ワークフローとは、単なる申請手続きや文書の電子化ではない。連携する複数の仕事のプロセスを自動化するものである――。
企業におけるワークフローは、ビジネスゴールを達成するために繰り返す一連の業務活動を自動化する仕組みである。製品という視点で見ると、身近なものとして、グループウェアに含まれた機能となっているものがある。このグループウェアによるワークフローは、申請・承認手続きをイントラネットでできるようにしたものであることが多い。
このような紙の上で行ってきた手続きを電子化するものであれば、それなりに便利なものである。ただ、ワークフローには申請などのドキュメントの電子化だけに留まらない側面もある。
一例として、銀行の融資に関するプロセスが挙げられる。それは次のようになる。
まず、支店の営業担当者が融資案件を受注する。それを受けて融資担当者が貸付の判定基準に照らし、条件を満たしていれば、支店長に申請を行う(基準を満たしていない場合は営業担当者に差し戻す)。支店長は、その案件が支店長権限で決裁できる範囲内であれば決裁を行うが、その範囲を超えている場合は、本店の審査部に対して稟議申請を行う。審査部は稟議を発議すべきか否かの判定を行い、必要と判断した場合は決裁者である本店の役員に対して稟議を発議する。そして、本店役員が稟議決裁を行い、その結果がこれまでの手順の逆向きの経路を辿って支店へと差し戻される。
ここから分かるのは、企業が業務を実施するには、部署間で(ときには企業間で)相互に連携するプロセスが存在すること。ワークフローを整える狙いは、こうした一連のプロセス間の連携が遅滞なく適正に行われるような制御と機構を設け、その実行を自動化することによって業務処理の効率化を実現することであるこれは、実は内部統制への対応にもつながってくることになる。

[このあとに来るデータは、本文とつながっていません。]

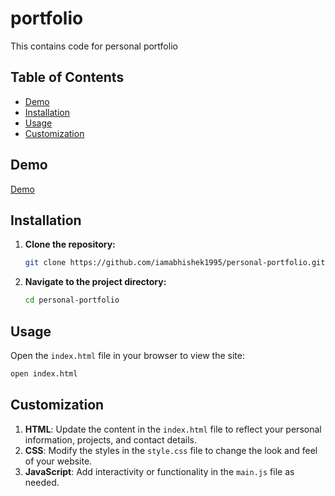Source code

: # portfolio
This contains code for personal portfolio

## Table of Contents

- [Demo](#demo)
- [Installation](#installation)
- [Usage](#usage)
- [Customization](#customization)

## Demo
[Demo](https://iamabhishek1995.github.io/personal-portfolio)


## Installation

1. **Clone the repository:**
   ```bash
   git clone https://github.com/iamabhishek1995/personal-portfolio.git
   ```
2. **Navigate to the project directory:**
   ```bash
   cd personal-portfolio
   ```

## Usage
Open the `index.html` file in your browser to view the site:
   ```bash
   open index.html
   ```

## Customization

1. **HTML**: Update the content in the `index.html` file to reflect your personal information, projects, and contact details.
2. **CSS**: Modify the styles in the `style.css` file to change the look and feel of your website.
3. **JavaScript**: Add interactivity or functionality in the `main.js` file as needed.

では、システムとして見た場合のワークフローは、どのように位置付けられるだろうか。WfMC(Workflow Management Coalition、5月7日の記事参照)ではワークフローシステムを「Workflow Management System(以下、ワークフロー管理システム)」と呼ぶ。ワークフローを定義し、生成し、運用できるシステムのことだ。ビジネスにおけるアクティビティを管理し、さまざまなアクティビティが要求するリソース(人やシステム)を制御することにより、ビジネスプロセスを形成する一連の処理を自動化するシステムであるという。そして、そのワークフローはワークフローエンジンの上で駆動するソフトウェアによって実行されると定義している。

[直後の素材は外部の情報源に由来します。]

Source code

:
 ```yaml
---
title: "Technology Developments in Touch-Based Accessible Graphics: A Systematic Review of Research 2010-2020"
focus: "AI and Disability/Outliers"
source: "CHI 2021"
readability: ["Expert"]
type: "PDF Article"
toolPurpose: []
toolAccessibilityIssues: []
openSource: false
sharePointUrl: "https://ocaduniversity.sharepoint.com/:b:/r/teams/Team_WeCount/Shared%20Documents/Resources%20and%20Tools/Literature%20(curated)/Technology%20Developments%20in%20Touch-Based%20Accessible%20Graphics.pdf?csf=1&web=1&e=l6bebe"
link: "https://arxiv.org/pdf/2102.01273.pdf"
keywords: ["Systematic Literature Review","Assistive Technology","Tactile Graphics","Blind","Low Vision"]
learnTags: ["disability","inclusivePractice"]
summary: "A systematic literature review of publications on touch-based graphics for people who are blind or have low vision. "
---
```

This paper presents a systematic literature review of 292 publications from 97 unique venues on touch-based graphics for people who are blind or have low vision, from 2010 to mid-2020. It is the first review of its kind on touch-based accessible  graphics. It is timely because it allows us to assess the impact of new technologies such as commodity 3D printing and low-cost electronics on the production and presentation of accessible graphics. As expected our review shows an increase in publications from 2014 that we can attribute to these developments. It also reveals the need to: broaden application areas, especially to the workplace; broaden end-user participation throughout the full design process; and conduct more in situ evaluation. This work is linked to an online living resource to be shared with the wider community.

アクティビティとは、シーケンシャルに発生するプロセスやタスクのことを指す。例えば、申請手続きでは必要事項にデータが入力されて申請書類が出力される。この入力から出力までは、1つのアクティビティと考えることができる。
下図に示すように、アクティビティには必ず入力(インプット)がある。情報やデータが入力されると、ビジネスにとって価値のある情報やデータに変換されて出力(アウトプット)される。変換においては適正な出力が得られるよう制御(コントロール)の制約を受ける。また変換の実行には必ず機構(メカニズム)が必要となる。
ワークフロー管理システムは、ビジネスプロセスの連携と制御を自動化することによって、情報やタスクが常にコントロールされた状態を保ちながら、上位の決定権限を持った担当者へと次々に渡っていく。
コンプライアンスの観点では当然、各アクティビティにおける制御が重要となる。ワークフロー管理システムのメリットは、データが最初に入力された時点で承認フローを走らせ、統制することが可能であることだ。ワークフローの実行を監視でき、その履歴ログを記録することができるという点も見逃せない。
さらに広い視点からすると、組織が規定する人の役割や権限あるいは業務規則と、システムが実行するワークフローとの整合性をとることは、ワークフロー管理システムを運用する上でポイントとなると考えられる(「月刊アイティセレクト」5月号のトレンドフォーカス「内部統制で急浮上するいまどきの『ワークフロー』 注目される理由とは?」より。ウェブ用に再編集した)。